### WORK REQUIRED
Nothing but the line with "To run the editor" and the lines after it should appear, each retyped exactly as in the listing.

### EXTRACTED DATA
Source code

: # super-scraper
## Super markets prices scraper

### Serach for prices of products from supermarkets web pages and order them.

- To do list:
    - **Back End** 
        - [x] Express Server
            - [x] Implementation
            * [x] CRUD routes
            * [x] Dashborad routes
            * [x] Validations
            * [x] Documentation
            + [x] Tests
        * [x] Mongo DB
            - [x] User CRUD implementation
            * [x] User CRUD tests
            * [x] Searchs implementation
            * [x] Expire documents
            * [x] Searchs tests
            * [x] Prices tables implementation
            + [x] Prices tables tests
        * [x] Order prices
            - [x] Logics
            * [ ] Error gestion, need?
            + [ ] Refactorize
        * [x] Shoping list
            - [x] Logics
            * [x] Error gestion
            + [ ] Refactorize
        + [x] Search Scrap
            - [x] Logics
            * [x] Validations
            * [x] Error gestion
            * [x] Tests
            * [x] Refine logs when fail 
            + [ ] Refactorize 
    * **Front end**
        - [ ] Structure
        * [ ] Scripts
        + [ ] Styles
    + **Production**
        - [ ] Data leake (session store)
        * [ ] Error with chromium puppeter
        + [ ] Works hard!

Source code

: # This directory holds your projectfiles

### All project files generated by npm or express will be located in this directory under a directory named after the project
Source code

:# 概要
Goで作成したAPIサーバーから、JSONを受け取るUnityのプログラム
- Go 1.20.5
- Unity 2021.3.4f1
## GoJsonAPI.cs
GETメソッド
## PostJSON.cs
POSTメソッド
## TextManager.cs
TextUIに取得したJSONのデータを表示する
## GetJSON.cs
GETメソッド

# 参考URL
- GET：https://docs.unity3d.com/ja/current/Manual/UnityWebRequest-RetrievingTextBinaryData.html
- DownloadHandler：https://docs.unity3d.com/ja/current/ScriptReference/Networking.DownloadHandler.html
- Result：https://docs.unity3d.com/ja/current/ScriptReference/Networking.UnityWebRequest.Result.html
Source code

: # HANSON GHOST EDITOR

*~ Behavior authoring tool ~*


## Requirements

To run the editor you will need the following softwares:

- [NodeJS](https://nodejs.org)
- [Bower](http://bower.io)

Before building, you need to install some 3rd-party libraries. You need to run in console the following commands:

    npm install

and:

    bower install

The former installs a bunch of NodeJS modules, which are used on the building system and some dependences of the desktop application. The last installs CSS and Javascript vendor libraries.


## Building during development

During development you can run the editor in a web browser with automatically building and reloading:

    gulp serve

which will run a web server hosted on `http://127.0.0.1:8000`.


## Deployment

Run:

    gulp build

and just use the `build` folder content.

### RESPONSE TO THIS EXERCISE
To run the editor you will need the following softwares:

- [NodeJS](https://nodejs.org)
- [Bower](http://bower.io)

Before building, you need to install some 3rd-party libraries. You need to run in console the following commands:

    npm install

and:

    bower install

The former installs a bunch of NodeJS modules, which are used on the building system and some dependences of the desktop application. The last installs CSS and Javascript vendor libraries.


## Building during development

During development you can run the editor in a web browser with automatically building and reloading:

    gulp serve

which will run a web server hosted on `http://127.0.0.1:8000`.


## Deployment

Run:

    gulp build

and just use the `build` folder content.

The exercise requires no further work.